[Saved data entries]
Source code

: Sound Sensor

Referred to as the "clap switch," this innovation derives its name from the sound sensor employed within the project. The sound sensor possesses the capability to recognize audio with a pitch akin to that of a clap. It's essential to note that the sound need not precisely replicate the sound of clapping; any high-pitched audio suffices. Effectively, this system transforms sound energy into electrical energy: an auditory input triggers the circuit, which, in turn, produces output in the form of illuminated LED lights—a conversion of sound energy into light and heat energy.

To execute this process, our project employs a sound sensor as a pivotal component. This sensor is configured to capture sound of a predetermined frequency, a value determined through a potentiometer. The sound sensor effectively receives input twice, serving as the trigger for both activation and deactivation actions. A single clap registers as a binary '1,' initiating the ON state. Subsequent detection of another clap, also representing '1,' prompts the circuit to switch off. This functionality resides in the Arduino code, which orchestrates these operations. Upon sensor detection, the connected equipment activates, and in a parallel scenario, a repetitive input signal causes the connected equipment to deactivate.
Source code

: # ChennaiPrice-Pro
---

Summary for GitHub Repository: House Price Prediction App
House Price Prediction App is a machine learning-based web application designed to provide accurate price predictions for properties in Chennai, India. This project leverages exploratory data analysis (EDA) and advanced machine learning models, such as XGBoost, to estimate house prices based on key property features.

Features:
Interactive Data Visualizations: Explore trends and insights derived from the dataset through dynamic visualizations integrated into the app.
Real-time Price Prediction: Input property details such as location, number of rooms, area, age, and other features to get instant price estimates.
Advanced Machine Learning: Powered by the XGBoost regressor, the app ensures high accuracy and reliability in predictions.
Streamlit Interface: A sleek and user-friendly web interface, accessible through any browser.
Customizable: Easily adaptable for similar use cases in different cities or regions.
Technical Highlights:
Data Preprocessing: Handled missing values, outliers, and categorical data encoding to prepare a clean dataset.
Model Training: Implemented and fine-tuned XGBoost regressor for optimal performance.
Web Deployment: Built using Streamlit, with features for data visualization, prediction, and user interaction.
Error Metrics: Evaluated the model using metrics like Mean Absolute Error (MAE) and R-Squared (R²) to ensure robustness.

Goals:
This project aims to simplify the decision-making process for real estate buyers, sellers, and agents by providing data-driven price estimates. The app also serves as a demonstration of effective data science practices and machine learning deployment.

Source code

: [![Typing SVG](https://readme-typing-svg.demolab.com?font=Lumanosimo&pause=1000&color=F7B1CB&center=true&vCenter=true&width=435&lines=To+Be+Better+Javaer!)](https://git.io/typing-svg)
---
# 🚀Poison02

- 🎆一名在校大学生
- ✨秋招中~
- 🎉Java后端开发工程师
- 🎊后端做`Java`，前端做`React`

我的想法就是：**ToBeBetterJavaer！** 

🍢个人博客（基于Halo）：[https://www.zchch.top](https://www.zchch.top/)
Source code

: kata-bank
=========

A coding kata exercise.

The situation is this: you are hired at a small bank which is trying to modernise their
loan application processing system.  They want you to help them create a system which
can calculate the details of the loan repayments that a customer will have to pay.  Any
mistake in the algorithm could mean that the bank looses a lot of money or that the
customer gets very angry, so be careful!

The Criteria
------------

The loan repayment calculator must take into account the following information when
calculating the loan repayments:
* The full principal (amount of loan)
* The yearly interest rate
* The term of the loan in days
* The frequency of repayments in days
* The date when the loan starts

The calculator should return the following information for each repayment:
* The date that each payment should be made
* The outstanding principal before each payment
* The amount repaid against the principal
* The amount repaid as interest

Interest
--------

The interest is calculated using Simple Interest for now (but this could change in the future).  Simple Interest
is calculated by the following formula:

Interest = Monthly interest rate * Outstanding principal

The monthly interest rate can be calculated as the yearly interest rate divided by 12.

How to complete this task →
Give only a number, namely how many lines in the entries above hold the word "Streamlit".

Reply to the exercise →
2